Start of Data shown
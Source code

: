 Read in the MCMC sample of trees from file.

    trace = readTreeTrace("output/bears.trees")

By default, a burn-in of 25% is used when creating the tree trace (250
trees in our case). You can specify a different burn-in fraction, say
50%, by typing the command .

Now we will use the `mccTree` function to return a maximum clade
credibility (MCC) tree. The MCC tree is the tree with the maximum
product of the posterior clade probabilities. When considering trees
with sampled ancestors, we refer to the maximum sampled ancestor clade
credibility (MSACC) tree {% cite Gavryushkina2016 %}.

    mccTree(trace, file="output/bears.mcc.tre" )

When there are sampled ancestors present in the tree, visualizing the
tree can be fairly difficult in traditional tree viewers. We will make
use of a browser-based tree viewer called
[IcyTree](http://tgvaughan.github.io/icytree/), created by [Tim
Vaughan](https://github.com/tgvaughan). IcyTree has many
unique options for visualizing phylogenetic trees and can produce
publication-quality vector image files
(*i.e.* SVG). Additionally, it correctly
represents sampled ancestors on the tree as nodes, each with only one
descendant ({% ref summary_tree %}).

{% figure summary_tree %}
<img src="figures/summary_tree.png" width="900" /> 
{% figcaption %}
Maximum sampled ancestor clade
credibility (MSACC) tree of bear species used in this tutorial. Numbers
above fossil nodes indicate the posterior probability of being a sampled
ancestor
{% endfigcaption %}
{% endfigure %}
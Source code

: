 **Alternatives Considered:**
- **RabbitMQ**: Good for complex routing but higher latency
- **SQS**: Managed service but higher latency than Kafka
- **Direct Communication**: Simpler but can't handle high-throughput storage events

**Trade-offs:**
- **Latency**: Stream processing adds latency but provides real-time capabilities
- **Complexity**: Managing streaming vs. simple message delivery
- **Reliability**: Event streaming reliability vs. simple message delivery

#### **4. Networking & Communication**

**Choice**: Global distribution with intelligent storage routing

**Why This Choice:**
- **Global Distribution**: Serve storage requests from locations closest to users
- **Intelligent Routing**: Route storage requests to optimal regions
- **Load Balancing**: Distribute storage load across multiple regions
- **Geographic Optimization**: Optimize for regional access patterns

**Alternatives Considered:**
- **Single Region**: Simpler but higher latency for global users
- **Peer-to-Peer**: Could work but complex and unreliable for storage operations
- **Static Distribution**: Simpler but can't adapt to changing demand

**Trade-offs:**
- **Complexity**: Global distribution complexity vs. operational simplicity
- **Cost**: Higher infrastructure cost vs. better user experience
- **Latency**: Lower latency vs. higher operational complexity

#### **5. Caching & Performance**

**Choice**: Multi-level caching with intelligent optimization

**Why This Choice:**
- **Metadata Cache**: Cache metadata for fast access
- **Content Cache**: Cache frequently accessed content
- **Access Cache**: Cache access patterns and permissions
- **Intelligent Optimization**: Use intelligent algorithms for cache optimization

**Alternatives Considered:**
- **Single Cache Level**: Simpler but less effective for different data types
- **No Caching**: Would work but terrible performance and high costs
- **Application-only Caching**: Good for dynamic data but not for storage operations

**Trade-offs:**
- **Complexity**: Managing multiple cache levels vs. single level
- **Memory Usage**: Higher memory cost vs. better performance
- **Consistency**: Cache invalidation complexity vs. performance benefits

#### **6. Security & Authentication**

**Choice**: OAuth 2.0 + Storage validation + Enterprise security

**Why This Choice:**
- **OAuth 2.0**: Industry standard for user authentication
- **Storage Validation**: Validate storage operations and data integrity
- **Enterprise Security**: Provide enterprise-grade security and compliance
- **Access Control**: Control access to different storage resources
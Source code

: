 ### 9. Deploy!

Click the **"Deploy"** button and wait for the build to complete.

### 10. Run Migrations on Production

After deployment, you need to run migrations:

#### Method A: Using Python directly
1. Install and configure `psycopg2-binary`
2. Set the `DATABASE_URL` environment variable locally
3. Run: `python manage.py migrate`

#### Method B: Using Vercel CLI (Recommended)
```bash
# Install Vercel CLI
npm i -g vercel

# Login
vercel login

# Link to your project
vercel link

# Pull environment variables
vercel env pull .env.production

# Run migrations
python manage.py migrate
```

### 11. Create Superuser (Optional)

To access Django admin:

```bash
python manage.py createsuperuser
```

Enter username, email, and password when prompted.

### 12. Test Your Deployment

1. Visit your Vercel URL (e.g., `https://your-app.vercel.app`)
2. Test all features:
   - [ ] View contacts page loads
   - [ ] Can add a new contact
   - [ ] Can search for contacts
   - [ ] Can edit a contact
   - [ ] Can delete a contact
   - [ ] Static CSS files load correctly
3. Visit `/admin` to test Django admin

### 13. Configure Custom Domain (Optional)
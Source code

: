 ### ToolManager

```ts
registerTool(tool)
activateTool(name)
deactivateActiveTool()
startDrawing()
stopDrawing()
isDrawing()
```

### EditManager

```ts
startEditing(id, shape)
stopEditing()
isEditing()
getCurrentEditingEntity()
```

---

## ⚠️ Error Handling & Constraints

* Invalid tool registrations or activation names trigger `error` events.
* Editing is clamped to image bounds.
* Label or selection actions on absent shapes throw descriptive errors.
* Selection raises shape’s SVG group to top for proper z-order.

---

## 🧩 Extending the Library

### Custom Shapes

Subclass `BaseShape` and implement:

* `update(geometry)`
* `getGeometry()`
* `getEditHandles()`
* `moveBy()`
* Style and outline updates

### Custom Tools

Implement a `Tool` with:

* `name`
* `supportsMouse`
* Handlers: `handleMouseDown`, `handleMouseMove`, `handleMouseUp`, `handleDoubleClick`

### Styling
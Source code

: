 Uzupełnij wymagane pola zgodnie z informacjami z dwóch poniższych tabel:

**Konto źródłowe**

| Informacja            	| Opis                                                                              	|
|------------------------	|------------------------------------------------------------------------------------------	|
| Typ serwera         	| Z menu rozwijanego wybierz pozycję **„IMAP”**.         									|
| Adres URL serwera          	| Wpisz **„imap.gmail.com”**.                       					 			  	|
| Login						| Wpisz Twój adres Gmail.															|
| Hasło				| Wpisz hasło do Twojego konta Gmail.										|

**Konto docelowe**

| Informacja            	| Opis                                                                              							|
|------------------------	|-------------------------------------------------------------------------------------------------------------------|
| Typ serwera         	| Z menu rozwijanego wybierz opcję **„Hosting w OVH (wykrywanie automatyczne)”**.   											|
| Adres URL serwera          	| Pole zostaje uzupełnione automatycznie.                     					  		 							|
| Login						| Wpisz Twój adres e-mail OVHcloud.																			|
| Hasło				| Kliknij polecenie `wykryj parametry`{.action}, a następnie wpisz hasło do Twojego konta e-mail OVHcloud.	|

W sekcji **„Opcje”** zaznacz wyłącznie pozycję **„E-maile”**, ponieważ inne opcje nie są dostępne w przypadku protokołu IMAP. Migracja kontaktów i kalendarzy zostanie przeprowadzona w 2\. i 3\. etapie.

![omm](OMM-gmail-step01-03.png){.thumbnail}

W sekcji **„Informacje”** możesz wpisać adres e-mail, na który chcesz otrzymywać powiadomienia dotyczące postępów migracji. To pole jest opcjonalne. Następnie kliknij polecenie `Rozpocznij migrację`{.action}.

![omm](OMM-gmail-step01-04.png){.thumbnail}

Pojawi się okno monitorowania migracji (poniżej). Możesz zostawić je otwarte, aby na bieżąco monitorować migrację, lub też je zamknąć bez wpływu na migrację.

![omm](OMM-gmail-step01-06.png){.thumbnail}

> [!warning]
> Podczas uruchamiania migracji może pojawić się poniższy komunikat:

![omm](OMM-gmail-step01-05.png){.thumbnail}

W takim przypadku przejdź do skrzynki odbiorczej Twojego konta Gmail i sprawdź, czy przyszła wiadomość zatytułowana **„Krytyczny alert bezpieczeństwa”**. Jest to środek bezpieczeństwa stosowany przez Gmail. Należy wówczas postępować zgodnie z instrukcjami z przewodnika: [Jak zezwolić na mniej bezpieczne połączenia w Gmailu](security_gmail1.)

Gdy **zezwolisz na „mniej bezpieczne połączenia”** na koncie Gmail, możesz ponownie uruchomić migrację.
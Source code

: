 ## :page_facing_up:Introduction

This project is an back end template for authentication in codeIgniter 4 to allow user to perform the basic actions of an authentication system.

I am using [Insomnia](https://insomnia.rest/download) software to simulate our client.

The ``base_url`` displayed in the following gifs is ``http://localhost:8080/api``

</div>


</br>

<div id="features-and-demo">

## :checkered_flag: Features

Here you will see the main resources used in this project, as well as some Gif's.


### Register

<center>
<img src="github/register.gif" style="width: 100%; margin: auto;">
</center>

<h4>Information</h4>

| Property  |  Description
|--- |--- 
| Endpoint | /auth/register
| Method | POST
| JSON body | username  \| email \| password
End of Data shown
_What the task requires_
Please reproduce, exactly as they appear above, the lines from the line containing "product of the" up to and including the line containing "credibility (MSACC) tree of".

_Reply to the task_
product of the posterior clade probabilities. When considering trees
with sampled ancestors, we refer to the maximum sampled ancestor clade
credibility (MSACC) tree {% cite Gavryushkina2016 %}.

    mccTree(trace, file="output/bears.mcc.tre" )

When there are sampled ancestors present in the tree, visualizing the
tree can be fairly difficult in traditional tree viewers. We will make
use of a browser-based tree viewer called
[IcyTree](http://tgvaughan.github.io/icytree/), created by [Tim
Vaughan](https://github.com/tgvaughan). IcyTree has many
unique options for visualizing phylogenetic trees and can produce
publication-quality vector image files
(*i.e.* SVG). Additionally, it correctly
represents sampled ancestors on the tree as nodes, each with only one
descendant ({% ref summary_tree %}).

{% figure summary_tree %}
<img src="figures/summary_tree.png" width="900" /> 
{% figcaption %}
Maximum sampled ancestor clade
credibility (MSACC) tree of bear species used in this tutorial. Numbers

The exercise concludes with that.